Interview Questions:
1. Could you tell us about the unique features of the MPP device?
2. What is the importance behind the MORE-CRT MPP trial?
3. What was the study design and patient population?
4. What were the key findings and how can they be used to identify patients who would benefit most from CRT with MPP?
5. What are the take-home messages for practice?
6. What further research is needed in this area?

Recorded on-site at EHRA in Vienna, 2025.

Editors: Yazmin Sadik, Jordan Rance
Videographers: Tom Green, Oliver Miles
Support: This is an independent interview produced by Arrhythmia Academy.

Transcript

I'm Professor Christophe Leclercq from Rennes University in France, and I will discuss the result of the MORE- CRT multipoint pacing trial.

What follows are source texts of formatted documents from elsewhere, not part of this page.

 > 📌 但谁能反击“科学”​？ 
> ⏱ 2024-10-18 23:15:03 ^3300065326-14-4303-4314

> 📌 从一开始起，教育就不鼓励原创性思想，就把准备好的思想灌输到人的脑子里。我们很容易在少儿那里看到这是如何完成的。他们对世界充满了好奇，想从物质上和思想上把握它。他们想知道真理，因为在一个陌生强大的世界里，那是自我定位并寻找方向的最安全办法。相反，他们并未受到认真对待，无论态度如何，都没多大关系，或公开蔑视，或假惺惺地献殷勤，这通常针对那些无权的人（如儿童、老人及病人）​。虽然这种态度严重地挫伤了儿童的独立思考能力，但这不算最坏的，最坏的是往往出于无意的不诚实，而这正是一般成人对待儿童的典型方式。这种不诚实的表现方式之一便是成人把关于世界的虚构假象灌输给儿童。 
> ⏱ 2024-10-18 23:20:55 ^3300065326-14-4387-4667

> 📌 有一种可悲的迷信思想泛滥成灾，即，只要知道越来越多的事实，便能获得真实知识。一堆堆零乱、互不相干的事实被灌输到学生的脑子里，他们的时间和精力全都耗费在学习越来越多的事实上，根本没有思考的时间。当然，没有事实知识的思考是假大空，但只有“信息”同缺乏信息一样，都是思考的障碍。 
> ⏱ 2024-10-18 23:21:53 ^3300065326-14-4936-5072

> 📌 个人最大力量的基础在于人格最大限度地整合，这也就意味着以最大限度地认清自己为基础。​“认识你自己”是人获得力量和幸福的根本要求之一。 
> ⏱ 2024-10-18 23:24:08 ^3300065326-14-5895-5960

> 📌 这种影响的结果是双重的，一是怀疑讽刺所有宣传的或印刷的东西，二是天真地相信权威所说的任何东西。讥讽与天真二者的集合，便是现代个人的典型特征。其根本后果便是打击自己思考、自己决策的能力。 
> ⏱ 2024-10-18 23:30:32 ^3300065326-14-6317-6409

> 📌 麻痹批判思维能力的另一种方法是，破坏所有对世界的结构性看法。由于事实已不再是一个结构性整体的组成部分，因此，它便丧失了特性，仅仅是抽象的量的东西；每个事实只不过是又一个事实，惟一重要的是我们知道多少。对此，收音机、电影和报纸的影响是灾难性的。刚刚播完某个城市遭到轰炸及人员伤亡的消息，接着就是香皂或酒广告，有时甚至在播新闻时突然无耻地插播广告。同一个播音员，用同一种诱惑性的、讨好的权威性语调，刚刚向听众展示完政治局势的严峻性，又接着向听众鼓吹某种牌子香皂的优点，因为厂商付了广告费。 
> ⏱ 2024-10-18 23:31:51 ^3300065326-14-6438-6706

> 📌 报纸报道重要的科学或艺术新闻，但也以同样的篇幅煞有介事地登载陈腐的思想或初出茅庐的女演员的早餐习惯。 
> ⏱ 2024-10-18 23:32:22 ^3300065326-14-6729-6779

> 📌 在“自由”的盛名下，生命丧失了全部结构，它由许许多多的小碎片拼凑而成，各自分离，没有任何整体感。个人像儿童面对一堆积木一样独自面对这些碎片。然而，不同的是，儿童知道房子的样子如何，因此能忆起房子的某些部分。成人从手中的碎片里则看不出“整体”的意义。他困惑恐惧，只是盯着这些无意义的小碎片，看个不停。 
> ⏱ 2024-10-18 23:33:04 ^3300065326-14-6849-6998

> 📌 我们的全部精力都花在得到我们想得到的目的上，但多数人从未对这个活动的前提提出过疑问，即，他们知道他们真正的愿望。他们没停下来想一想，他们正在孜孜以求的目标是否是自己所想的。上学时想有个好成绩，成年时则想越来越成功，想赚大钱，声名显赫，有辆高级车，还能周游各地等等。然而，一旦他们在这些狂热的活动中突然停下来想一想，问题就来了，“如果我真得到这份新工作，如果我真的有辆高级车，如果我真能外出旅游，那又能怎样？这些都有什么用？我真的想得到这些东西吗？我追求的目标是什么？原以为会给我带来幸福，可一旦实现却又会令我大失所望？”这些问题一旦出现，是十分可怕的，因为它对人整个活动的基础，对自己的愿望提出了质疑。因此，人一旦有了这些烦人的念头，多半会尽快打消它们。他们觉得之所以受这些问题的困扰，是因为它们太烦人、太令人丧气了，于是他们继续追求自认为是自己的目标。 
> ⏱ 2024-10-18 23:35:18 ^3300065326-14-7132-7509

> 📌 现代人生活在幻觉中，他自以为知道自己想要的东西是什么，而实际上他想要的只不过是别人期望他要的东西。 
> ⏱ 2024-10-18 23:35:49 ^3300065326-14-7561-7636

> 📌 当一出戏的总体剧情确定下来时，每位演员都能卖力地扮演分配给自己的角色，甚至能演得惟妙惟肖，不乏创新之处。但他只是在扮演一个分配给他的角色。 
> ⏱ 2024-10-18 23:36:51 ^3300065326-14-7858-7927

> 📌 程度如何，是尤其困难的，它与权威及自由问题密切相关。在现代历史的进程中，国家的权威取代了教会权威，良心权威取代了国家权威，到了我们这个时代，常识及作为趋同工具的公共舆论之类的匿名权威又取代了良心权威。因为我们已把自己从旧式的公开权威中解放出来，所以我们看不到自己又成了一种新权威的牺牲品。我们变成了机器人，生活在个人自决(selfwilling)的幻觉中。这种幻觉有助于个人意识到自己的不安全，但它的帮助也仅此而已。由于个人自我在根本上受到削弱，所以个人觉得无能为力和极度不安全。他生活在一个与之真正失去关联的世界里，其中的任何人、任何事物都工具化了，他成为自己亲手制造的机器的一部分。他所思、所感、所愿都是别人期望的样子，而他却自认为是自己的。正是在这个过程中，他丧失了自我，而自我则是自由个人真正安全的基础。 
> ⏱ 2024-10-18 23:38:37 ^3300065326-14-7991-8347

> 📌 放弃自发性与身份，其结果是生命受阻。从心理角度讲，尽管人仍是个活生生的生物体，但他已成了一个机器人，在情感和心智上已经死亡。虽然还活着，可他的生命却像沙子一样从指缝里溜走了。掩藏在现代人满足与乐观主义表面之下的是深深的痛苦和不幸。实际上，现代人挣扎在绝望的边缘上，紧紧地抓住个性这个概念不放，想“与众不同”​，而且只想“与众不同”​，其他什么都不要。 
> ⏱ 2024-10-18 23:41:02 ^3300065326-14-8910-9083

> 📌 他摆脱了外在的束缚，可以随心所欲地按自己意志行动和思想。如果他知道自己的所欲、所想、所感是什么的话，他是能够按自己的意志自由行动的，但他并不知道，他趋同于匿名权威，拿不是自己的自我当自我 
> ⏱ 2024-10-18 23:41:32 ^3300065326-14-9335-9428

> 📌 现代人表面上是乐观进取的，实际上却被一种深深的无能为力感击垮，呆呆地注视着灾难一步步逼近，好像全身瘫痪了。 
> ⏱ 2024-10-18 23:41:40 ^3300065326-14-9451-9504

Could you tell us about the unique features of the MPP device?

The MPP device is a pacemaker or defibrillator which provides what we call biventricular pacing. We have a lead in the right ventricle, a lead in the right atrium in case of sinus rhythm and lead into the coronary sinus. Classically, we have only one pacing site in the coronary sinus to pace the left ventricle. With MPP we have two pacing sites in the same vein, so this provides a better left ventricular activation.

What is the importance behind the MORE-CRT MPP trial?

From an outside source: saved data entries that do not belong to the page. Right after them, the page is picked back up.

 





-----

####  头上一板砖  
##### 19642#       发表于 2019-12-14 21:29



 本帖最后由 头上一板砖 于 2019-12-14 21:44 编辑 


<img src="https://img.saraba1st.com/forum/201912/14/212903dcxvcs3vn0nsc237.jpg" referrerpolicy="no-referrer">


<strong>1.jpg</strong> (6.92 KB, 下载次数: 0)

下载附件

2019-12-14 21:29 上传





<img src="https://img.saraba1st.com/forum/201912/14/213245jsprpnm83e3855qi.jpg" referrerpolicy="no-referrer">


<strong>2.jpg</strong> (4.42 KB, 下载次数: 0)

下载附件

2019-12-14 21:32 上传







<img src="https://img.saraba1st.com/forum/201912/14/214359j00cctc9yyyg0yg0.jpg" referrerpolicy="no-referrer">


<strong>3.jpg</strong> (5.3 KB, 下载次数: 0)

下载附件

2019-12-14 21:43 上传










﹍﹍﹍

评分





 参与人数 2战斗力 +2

The MORE-CRT MPP trial was designed to assess if mulitpoint pacing can improve the rate of conversion from non-responder to responder patients in a population who did not respond to conventional CRT, I mean biventricular pacing. As you know, about 40% of the patients do not respond on CRT using biventricular pacing. And so we want to assess if to provide MPP pacing may convert this patient to the responder population.

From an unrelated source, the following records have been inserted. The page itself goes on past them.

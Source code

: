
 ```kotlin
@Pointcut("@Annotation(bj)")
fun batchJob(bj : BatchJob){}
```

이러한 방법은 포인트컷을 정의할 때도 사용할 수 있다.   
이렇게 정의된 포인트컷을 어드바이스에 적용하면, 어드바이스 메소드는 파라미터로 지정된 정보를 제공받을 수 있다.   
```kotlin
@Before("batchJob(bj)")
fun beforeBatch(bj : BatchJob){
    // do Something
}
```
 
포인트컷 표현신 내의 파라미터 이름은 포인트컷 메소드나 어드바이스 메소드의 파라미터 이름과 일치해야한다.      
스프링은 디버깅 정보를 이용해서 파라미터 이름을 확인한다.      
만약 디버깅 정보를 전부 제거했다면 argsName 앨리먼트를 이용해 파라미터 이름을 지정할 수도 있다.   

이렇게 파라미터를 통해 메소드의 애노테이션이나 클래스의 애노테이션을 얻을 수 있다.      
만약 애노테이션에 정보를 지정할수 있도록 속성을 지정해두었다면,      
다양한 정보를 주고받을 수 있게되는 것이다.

What was the study design and patient population?

So at the end of the trial we included about 4,000 patients and they were paced with biventricular pacing during six months. At six months, we performed a new echocardiography and we split the population in two groups: the responder patient, we had a decrease in left ventricular and systolic volume more than 15%, and the non-responder patient, with a decrease in left ventricular and systolic volume less than 15%. And we kept only the non-responders, and the responders were randomized in two groups: MPP or biventricular pacing for the next six months. And then we do another echo to see if the proportion of patients who became responders.

What were the key findings and how can they be used to identify patients who would benefit most from CRT with MPP?

The key finding of the trial is that MPP does not improve the conversion rate as compared to biventricular pacing based on an echo criteria. But as we know, there is some discrepancy between echo response and clinical response.

So this substudy was designed to assess if the patient who are not responder with bivipacing can improve significantly in terms of reduction of heart failure hospitalization or death. The main result was that we have a significant reduction with MPP by 37% in the combined endpoint, mainly driven by the decrease in heart failure hospitalization for heart failure, but no difference in mortality.

What are the take-home messages for practice?

Key take-home message is that in patients who are non-responders, you have to do everything you can to make them responders. It could be, of course, improving drug therapy but also to tune the device as much as possible and MPP one of the solutions.

What we found interestingly in this trial is that, for example, ischemic patients had a more important benefit with MPP as compared to non-ischemic, but also patient with wide QRS and patient with a very long intraventricular delay between the right ventricle, the left ventricle. So I think this very important message. Don't give up when you have a non responder patient.

What further research is needed in this area?

I think that in this field, we have to keep on working about new algorithms to provide a better synchronisation. And as you know, there is a very important attraction about the new pacing mode, what we call conduction system pacing, by pacing the left bundle branch block area. And this could be also a very important source of research by comparing biventricular pacing versus CSP. Today, we don't have a strong evidence for CSP, but I think we have to move forward for that.